PROBLEM DESCRIPTION
Whenever a line in the records below contains "order", pick it out.

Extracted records
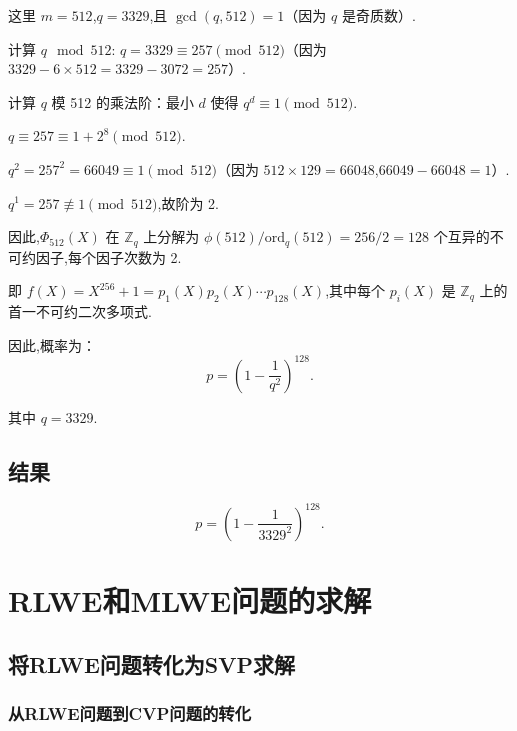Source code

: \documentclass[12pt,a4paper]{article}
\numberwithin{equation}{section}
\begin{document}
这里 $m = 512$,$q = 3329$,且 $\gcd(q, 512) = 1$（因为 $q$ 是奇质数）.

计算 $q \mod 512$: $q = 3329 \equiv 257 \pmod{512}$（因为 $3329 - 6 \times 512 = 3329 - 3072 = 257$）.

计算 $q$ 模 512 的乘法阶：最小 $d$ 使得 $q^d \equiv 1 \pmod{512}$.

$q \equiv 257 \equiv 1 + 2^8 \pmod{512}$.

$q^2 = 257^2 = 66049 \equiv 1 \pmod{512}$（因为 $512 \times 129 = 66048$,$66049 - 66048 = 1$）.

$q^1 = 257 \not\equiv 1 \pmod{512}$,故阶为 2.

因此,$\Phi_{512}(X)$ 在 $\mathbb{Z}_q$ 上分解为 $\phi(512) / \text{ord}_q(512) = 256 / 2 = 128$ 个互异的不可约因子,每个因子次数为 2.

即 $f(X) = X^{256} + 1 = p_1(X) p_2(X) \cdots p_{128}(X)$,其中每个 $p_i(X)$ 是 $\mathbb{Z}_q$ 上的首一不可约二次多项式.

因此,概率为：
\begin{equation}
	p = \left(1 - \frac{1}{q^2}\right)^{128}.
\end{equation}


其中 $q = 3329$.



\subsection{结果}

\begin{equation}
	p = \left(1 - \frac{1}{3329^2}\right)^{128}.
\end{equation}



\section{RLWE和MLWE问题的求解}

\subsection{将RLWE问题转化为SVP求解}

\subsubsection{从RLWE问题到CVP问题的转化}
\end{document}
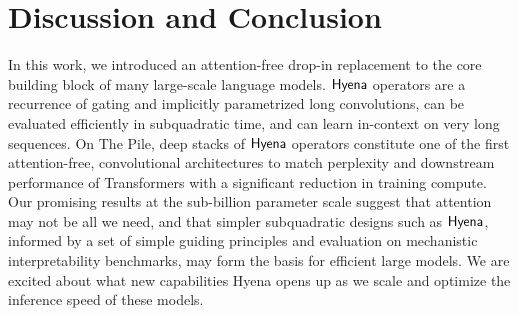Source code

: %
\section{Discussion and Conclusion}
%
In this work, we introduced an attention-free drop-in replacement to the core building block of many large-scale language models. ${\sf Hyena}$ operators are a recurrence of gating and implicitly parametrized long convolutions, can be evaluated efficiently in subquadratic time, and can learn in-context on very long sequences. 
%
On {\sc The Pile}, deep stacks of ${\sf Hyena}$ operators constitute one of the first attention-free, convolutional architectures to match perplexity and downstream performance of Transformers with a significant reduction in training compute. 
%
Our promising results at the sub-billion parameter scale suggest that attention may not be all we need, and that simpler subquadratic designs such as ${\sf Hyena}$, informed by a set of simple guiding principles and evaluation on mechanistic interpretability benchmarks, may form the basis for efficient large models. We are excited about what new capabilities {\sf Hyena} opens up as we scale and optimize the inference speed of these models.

* * *

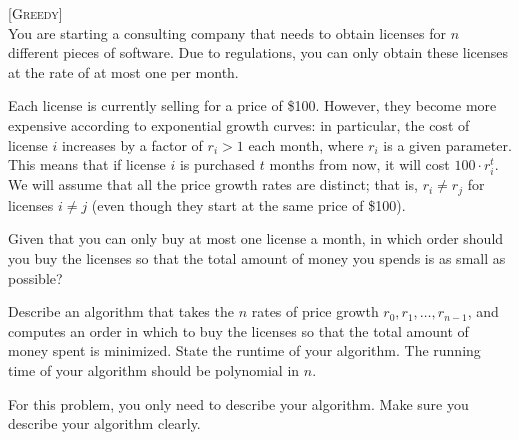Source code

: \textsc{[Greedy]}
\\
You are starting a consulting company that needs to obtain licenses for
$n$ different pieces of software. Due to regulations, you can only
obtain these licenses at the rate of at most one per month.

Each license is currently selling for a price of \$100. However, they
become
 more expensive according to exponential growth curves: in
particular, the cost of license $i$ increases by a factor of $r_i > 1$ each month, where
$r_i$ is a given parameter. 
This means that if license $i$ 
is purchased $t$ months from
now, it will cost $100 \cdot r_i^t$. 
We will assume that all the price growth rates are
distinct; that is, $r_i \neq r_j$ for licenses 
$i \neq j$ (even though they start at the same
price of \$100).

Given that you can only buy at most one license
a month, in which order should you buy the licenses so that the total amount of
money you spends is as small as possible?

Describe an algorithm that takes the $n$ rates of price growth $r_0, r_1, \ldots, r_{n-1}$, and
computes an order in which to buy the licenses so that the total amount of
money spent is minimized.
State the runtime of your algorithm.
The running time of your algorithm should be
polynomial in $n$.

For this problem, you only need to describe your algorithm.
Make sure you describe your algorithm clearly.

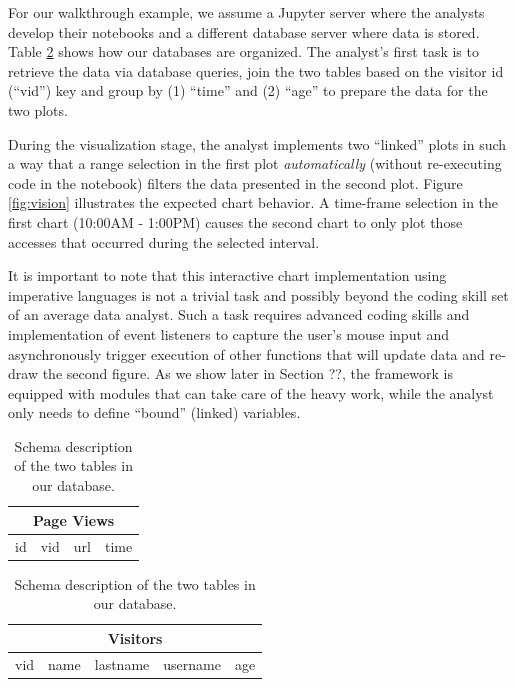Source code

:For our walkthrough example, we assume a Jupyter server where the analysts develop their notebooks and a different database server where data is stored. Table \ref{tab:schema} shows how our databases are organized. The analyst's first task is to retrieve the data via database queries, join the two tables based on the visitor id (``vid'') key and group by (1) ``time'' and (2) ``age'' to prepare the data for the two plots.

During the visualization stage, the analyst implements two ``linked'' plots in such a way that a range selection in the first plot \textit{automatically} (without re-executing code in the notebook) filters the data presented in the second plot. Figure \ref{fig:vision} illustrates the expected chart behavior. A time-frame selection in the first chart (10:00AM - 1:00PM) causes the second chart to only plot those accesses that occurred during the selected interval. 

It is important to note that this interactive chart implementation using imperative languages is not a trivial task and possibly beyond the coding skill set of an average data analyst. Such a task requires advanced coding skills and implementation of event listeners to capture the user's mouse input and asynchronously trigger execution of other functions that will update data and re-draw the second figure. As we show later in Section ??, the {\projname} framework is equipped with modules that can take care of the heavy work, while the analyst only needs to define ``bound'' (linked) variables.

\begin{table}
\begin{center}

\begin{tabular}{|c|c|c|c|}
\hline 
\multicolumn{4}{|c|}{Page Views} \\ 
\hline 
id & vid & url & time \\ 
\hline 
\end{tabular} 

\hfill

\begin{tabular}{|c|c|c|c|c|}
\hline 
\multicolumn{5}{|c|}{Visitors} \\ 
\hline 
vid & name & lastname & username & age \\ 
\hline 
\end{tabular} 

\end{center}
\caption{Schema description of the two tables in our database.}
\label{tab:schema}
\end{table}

...

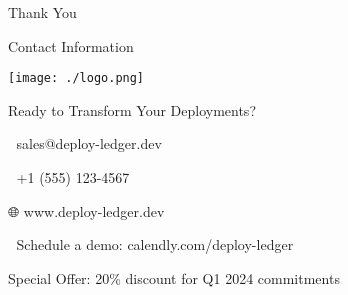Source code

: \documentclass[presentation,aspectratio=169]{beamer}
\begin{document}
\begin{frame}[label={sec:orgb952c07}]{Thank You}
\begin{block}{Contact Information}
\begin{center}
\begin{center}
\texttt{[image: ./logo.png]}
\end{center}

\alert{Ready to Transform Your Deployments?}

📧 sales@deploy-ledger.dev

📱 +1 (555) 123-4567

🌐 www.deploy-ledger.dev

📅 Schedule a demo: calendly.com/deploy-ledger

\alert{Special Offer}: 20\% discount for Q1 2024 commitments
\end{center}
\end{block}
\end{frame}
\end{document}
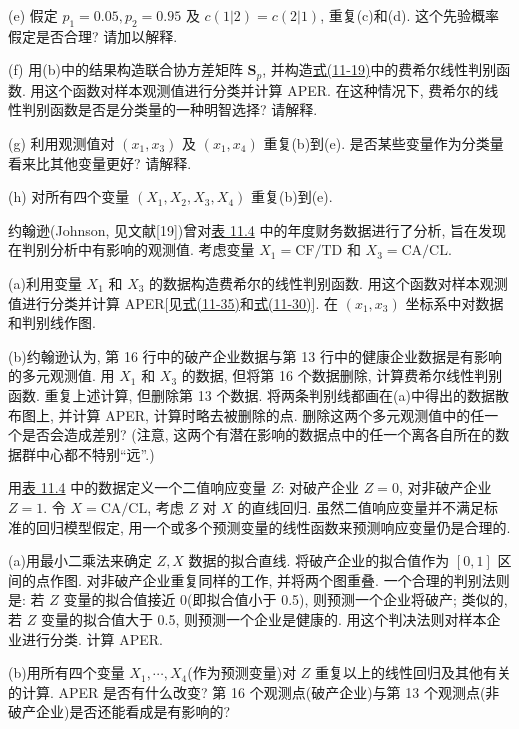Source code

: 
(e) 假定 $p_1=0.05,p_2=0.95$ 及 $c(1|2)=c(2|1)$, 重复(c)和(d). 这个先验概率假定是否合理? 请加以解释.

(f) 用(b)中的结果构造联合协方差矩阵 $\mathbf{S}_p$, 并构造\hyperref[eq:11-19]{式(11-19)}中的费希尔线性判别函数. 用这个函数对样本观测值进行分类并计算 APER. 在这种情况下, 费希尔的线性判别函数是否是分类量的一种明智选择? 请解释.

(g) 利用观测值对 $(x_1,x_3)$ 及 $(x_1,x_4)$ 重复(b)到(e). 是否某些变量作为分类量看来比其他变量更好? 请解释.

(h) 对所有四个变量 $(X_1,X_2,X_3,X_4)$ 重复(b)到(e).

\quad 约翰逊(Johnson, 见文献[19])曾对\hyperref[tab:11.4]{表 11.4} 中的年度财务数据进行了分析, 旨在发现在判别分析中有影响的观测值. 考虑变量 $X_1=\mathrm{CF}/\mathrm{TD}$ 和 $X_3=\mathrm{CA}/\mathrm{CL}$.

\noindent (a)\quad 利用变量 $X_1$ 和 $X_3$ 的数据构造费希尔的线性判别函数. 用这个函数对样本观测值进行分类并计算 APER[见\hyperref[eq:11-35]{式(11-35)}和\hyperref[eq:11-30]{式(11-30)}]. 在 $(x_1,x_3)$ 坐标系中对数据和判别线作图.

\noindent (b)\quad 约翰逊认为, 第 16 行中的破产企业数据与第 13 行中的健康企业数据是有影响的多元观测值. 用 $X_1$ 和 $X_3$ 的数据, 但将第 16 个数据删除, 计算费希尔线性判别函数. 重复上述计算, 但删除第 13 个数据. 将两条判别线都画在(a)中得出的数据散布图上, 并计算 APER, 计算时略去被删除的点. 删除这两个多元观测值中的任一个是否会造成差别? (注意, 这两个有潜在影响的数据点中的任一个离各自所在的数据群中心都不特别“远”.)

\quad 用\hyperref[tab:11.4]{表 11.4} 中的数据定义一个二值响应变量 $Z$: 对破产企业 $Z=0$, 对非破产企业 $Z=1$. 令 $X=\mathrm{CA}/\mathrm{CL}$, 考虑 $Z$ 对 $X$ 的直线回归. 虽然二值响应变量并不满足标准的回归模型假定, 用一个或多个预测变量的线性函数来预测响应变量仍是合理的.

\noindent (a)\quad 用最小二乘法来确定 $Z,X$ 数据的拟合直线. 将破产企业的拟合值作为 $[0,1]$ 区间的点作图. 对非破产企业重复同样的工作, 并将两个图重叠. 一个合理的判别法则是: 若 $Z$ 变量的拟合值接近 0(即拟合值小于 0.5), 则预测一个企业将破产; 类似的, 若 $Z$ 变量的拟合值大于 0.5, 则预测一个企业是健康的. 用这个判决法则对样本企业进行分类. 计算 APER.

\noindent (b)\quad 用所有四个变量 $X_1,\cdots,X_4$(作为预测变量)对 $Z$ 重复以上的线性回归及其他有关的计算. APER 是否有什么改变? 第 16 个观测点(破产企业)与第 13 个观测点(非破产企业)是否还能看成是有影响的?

WRITTEN SOLUTION
a month, in which order should you buy the licenses so that the total amount of
computes an order in which to buy the licenses so that the total amount of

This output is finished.